Mother had arranged to have a live band. “An
almost
live band,” Franny said, because she’d heard the band before. They played to the Hampton Beach crowd in the summers, but during the regular year most of them were still in high school. The electric guitarist was a high school hood named Sleazy Wales; his mother was the lead singer and acoustic guitarist—a strapping, loud woman named Doris, whom Ronda Ray fervently called a slut. The band was named either after Doris or after the mild hurricane of some years before—which was also named Doris. The band was called, naturally, Hurricane Doris, and it featured Sleazy Wales and his mother and two of Sleazy’s high school pals; acoustic bass and drums.
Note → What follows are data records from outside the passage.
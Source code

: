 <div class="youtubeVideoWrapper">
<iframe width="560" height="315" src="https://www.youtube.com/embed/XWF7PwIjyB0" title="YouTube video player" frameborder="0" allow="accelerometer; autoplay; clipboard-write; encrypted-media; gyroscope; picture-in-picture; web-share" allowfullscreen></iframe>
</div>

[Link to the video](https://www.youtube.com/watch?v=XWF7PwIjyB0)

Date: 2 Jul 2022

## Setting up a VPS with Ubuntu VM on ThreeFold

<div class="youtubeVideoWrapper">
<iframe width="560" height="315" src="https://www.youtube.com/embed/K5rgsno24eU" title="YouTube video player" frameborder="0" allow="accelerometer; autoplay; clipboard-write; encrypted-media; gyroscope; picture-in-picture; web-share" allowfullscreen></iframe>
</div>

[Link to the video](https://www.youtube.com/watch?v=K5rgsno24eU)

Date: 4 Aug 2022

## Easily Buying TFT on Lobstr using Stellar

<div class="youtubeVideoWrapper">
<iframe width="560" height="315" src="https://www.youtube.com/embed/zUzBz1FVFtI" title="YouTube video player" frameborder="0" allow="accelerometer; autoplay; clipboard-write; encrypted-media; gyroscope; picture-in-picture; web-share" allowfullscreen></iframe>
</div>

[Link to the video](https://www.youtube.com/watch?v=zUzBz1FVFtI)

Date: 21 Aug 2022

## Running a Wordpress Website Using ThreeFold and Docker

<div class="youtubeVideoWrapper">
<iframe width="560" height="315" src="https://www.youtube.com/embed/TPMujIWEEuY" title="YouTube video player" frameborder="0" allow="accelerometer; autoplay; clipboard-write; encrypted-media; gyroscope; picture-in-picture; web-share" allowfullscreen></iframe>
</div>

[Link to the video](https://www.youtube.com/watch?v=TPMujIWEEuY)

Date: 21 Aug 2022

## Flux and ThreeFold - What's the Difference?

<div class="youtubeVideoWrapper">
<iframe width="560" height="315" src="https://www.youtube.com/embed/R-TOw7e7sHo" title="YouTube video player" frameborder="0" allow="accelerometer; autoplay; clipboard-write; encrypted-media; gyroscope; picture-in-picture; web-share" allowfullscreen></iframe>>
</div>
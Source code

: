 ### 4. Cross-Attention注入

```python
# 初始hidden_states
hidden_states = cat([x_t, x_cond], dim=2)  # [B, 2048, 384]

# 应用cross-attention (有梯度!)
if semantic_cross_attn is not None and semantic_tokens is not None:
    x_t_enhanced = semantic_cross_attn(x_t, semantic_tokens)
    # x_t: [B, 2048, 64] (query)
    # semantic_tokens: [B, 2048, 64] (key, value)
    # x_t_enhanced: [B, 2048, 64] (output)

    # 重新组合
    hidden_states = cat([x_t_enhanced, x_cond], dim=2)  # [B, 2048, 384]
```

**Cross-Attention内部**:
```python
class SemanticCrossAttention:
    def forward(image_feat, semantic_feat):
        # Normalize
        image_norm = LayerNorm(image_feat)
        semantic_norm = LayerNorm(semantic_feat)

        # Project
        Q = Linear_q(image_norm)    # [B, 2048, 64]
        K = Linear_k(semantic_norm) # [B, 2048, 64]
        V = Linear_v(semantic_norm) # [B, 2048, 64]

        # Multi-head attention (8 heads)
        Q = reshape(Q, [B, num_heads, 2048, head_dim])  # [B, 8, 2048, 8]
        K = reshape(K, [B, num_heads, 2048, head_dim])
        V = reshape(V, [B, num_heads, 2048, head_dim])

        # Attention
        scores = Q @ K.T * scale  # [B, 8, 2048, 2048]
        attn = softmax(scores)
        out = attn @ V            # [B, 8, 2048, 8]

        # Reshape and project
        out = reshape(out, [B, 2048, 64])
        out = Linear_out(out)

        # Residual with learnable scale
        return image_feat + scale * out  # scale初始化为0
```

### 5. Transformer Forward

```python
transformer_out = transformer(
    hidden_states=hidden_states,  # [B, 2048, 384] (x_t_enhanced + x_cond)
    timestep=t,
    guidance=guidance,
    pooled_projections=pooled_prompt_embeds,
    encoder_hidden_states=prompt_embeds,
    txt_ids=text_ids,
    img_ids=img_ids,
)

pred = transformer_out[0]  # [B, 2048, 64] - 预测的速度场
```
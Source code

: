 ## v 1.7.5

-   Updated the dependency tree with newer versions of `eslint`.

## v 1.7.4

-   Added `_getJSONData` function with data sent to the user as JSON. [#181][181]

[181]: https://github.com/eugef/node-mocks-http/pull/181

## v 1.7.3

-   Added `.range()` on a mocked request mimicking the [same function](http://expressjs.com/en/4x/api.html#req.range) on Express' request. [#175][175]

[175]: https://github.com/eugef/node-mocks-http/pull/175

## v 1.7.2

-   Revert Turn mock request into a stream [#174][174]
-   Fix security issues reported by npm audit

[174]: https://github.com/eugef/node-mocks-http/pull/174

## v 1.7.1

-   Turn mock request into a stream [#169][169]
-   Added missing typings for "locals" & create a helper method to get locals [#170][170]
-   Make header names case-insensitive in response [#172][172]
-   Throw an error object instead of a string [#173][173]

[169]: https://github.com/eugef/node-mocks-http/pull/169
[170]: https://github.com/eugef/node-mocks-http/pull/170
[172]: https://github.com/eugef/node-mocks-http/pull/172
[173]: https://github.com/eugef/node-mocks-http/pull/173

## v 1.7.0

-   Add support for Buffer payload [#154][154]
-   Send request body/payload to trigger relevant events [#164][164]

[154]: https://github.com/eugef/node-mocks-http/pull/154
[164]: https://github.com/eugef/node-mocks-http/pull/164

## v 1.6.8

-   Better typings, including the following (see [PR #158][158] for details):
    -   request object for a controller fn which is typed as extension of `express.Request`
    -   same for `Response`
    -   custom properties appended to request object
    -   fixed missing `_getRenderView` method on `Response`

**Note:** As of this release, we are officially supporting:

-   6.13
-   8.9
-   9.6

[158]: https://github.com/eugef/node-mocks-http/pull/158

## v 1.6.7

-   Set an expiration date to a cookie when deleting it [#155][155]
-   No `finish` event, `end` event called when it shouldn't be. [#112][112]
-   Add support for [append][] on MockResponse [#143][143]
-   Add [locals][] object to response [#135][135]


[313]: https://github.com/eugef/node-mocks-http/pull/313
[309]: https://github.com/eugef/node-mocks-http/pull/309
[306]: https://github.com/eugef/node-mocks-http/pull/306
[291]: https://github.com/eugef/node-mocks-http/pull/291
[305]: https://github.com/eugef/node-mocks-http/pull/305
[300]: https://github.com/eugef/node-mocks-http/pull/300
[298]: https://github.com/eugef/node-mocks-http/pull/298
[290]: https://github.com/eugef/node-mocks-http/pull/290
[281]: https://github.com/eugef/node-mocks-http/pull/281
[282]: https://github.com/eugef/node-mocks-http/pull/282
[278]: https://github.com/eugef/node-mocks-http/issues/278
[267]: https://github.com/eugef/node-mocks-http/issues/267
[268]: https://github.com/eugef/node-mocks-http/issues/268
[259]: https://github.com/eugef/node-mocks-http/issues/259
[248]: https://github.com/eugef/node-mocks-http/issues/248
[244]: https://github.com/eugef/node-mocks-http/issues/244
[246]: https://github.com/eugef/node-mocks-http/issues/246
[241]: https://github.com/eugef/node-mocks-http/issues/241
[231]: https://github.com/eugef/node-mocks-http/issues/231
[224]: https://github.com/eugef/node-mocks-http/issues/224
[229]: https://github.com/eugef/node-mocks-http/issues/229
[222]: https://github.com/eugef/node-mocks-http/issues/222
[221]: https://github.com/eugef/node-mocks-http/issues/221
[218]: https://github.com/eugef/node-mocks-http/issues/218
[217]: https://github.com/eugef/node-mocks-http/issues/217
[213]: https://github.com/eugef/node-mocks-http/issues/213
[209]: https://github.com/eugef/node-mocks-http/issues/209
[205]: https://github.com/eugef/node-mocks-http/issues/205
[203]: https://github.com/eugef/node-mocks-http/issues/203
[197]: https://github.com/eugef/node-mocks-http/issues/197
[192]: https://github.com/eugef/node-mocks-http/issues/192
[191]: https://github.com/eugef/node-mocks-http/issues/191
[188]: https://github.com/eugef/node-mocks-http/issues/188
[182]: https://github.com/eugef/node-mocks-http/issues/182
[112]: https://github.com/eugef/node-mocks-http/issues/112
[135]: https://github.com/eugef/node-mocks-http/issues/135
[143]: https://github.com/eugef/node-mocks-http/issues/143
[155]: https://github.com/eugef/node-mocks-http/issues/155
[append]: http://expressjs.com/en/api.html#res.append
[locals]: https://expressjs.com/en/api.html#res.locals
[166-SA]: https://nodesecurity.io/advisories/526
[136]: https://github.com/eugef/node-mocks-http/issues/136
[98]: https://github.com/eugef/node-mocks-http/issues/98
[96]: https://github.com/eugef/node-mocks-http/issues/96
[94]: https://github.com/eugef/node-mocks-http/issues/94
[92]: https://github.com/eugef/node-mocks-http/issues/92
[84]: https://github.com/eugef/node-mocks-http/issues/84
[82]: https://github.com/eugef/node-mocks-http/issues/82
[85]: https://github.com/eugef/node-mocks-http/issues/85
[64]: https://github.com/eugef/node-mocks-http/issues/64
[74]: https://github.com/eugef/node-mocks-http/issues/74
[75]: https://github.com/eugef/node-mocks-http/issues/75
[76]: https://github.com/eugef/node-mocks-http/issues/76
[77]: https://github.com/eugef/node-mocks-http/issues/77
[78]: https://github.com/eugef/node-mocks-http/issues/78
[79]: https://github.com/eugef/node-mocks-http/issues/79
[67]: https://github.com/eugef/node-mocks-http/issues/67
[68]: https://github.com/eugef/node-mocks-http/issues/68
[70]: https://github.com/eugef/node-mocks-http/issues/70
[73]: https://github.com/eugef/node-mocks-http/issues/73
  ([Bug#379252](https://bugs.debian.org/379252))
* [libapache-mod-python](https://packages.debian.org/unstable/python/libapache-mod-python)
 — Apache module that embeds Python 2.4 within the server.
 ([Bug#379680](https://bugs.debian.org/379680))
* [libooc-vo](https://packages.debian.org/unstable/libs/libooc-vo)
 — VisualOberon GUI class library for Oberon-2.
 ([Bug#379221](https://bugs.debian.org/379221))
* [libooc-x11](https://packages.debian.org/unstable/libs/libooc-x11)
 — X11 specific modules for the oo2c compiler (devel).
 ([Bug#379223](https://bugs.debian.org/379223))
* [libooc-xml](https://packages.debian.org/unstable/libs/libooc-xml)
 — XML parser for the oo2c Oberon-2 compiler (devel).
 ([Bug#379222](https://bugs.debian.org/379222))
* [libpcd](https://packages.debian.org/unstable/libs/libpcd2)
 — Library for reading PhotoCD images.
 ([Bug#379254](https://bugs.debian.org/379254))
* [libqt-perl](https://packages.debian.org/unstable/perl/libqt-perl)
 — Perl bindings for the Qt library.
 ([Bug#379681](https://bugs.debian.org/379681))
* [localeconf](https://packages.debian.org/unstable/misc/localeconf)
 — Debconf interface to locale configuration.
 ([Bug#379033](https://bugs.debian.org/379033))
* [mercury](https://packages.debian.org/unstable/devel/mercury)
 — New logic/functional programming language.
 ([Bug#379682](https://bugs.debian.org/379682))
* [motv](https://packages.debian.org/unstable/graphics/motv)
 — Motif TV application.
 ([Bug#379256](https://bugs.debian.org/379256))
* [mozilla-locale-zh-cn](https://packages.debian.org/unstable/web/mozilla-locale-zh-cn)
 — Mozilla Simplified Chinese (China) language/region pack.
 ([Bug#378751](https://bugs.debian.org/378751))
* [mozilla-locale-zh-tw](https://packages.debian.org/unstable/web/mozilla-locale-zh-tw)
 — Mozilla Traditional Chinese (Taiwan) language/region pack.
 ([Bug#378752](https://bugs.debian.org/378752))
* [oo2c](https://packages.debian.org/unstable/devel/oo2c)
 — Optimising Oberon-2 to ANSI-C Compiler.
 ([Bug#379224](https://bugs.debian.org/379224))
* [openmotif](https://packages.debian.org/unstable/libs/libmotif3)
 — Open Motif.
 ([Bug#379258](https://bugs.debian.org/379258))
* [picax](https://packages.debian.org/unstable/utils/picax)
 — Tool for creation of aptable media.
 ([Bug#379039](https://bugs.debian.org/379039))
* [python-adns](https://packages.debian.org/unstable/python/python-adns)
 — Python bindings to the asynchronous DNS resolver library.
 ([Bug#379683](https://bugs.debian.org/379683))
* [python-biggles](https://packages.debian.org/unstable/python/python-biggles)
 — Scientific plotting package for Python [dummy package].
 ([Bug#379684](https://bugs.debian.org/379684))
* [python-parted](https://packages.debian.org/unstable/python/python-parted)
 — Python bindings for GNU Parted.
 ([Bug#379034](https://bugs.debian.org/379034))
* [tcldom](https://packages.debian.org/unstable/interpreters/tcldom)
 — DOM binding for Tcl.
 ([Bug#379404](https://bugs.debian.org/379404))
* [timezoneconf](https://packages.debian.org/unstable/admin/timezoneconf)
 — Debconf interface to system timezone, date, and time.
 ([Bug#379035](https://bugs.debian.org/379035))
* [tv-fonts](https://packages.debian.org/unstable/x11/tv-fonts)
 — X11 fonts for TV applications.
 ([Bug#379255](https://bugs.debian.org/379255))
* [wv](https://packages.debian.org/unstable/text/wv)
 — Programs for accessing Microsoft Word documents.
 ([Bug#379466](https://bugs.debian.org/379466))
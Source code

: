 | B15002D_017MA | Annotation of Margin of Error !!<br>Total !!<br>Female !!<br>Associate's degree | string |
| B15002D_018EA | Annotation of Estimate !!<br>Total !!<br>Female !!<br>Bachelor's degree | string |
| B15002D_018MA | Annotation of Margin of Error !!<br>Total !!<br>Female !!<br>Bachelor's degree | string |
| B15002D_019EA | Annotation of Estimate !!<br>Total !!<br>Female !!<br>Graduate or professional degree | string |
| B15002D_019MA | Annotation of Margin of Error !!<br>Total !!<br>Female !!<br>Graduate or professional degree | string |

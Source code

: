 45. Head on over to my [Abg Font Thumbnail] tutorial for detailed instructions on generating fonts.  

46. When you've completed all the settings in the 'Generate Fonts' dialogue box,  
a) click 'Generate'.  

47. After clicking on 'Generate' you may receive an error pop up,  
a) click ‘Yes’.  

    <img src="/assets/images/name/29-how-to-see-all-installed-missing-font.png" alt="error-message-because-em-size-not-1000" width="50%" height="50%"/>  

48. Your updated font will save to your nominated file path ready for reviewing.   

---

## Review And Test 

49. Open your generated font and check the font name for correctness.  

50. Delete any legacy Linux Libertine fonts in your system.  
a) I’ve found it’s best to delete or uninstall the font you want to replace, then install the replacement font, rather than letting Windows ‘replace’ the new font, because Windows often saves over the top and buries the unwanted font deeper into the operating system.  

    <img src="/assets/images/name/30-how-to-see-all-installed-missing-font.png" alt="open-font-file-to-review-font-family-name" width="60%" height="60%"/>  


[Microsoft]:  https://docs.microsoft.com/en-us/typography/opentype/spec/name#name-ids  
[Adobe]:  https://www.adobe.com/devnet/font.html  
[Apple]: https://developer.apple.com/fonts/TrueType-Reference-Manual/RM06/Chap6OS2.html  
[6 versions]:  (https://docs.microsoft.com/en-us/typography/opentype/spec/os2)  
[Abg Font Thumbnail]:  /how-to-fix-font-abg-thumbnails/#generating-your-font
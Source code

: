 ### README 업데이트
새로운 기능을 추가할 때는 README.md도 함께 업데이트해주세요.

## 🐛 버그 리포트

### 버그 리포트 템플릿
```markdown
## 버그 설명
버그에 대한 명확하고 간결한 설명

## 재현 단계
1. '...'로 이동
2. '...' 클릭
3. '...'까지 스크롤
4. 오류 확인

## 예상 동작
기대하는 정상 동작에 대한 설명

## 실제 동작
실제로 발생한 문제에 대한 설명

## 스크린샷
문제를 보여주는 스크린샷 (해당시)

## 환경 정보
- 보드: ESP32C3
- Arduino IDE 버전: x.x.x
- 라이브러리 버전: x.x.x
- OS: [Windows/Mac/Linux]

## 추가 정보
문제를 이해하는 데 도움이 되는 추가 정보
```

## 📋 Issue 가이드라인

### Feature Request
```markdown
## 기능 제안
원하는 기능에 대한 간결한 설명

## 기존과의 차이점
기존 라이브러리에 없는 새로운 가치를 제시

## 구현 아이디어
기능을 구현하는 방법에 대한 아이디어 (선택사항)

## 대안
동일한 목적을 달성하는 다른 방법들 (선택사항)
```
I think that the boys worked in the same auto garage after school, because the band’s uniforms consisted of garage mechanics’ clothes—on the boys—with their names sewn on the breast alongside the GULF insignia. Their names were Danny, Jake, Sleazy—and all of them were GULF. Doris wore whatever she wanted to—dresses that even Ronda Ray would have thought immodest. Frank, of course, called Hurricane Doris “disgusting.”
The band favored Elvis Presley numbers—“with lots of slow stuff if there’s a lot of grown-ups in the crowd,” Doris told my mother over the phone, “and the faster shit if the crowd’s young.”
“Oh boy,” Franny said. “I can’t wait to hear what Junior thinks of Hurricane Doris.”